My PhD advisors are Éric Violard, Michel Mehrenberger and Sever Hirstoaga.

My thesis is entitled “Pic-Vert: A Particle-in-Cell Implementation for Multi-Core Architectures”.

Abstract (1 000 words)

In this thesis, we are interested in solving the Vlasov–Poisson system of equations (useful in the domain of plasma physics, for example within the ITER project), thanks to classical Particle-in-Cell (PIC) and semi-Lagrangian methods.
The main contribution of our thesis is an efficient implementation of the PIC method on multi-core architectures, written in C, called Pic-Vert. Our implementation
(a) achieves close-to-minimal number of memory transfers with the main memory,
(b) exploits SIMD instructions for numerical computations, and
(c) exhibits a high degree of shared memory parallelism.
To put our work in perspective with respect to the state-of-the-art, we propose a metric to compare the efficiency of different PIC implementations when using different multi-core architectures. Our implementation is 3 times faster than other recent implementations on the same architecture (Intel Haswell).

Manuscript (232 pages, approximatively 15 MB)

The manuscript is available at the following link.

Slideshow (36 slides, approximatively 3 MB)
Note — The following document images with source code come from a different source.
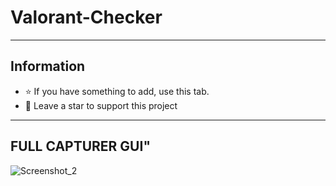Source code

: # Valorant-Checker
-----
## Information
- ⭐ If you have something to add, use this tab.
- 🎈 Leave a star to support this project
-----

## FULL CAPTURER GUI"
![Screenshot_2](https://github.com/edzusans/felpes/assets/130613628/8f07024e-1017-421f-8645-735b3a2af9c6)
This thesis was defended with the following slides (click on the references or on the names of other implementations to get the corresponding papers).

Source and Script Files (175 files, approximatively 600 kB)

Our implementation earned a “Best Artifact Award” at Euro-Par 2018, at the following link --- this repository includes source files, documentation together with compile, run and post-process scripts:

https://doi.org/10.6084/m9.figshare.6391796

A more complete list of the source files of Pic-Vert is available at the following link --- still working to make this repository easy to use:

https://gitlab.inria.fr/ybarsami/pic-vert

Comparison to Other Implementations (in 3d)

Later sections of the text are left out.